Looks similar to #12136 and #15990.
@uranusjr I noticed that @raphaelauv does not have this problem when using apache-airflow-providers-cncf-kubernetes version greater than 3.0.0 but my version is obviously 3.0.2 I don't know where the problem is
download = KubernetesPodOperator( task_id='X12', is_delete_operator_pod=True, get_logs=True, image=images_name, namespace=name_space, name=f'download_api', cmds=['python cmd'], arguments=[f"--account={config.dags['daily_01_download_process']['account']}"], in_cluster=False, volumes=[get_k8s_pod_mount_volume_of_host(mount_local_path)], volume_mounts=[get_k8s_pod_mount_volume_of_worker(remote_path), ], )
Please downgrade your kubernetes
library version to 11.0.0
(you have kubernetes 22.6.0
) @chengzi0103 . You apparently did not use constraints when you installed airflow and providers.
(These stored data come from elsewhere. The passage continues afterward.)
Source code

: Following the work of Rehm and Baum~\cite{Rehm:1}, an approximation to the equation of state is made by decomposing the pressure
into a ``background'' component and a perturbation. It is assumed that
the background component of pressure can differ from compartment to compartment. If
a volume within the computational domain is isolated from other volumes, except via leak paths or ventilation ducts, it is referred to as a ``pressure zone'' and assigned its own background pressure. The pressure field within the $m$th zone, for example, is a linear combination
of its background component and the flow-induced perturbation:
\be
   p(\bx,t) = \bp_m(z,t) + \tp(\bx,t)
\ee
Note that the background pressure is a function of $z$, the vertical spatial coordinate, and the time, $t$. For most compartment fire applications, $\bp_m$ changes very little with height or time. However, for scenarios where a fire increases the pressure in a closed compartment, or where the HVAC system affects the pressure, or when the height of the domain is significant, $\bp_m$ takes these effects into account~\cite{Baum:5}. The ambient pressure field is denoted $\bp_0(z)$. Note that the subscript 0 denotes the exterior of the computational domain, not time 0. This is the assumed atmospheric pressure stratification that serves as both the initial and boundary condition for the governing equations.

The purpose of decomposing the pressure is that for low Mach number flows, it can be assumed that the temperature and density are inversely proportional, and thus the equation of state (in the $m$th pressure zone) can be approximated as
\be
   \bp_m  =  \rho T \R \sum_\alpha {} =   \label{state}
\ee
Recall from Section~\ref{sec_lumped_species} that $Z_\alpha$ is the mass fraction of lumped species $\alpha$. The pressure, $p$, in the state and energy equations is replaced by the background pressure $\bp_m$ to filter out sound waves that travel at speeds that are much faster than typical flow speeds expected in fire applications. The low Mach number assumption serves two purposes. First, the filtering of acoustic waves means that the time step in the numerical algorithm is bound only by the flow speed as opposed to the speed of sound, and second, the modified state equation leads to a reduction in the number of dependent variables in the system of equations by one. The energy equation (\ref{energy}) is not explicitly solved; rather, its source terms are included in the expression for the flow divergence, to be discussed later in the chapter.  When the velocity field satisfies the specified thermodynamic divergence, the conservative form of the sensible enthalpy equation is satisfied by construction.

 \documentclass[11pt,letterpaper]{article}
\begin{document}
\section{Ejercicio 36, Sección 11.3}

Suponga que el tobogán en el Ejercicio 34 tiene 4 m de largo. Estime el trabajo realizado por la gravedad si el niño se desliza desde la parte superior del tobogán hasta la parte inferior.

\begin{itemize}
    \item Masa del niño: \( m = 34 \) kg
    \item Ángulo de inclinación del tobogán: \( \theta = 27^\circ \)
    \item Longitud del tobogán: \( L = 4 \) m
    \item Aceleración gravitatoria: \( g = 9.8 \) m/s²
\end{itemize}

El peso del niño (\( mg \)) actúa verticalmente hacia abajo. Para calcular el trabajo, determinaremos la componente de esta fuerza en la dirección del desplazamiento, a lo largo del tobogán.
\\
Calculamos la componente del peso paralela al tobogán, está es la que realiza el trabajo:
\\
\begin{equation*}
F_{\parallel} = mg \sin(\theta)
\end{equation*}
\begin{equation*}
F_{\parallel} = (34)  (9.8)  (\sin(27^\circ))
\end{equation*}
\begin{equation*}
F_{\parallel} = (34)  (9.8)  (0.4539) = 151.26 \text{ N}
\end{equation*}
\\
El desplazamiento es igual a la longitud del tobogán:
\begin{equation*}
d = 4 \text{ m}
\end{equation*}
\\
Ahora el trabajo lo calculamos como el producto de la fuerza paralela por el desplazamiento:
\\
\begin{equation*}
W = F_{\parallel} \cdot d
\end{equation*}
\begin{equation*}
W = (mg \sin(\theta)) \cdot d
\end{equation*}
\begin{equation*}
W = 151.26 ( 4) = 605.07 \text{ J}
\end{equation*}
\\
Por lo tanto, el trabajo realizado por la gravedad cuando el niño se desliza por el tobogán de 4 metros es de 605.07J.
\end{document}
We are just adding a protection to make it harder to upgrade to incompatible version of kubernets library, and we just yanked 3.0.2
cncf.kubernetes provider for people who did it - but using constraints as described in https://airflow.apache.org/docs/apache-airflow/stable/installation/installing-from-pypi.html is the best way to have stable airflow installation (that's the only officially supported way of installing Airflow).
hi @chengzi0103 it appears that your task likely failed for reasons unrelated to the traceback shown.
sometimes logs read is interrupted due to connection issue. in that case we catch the error and resume logging. and that's what that traceback is about. but note that it is only a warning, and that the logs later resume, and the task doesn't fail for another 8 minutes.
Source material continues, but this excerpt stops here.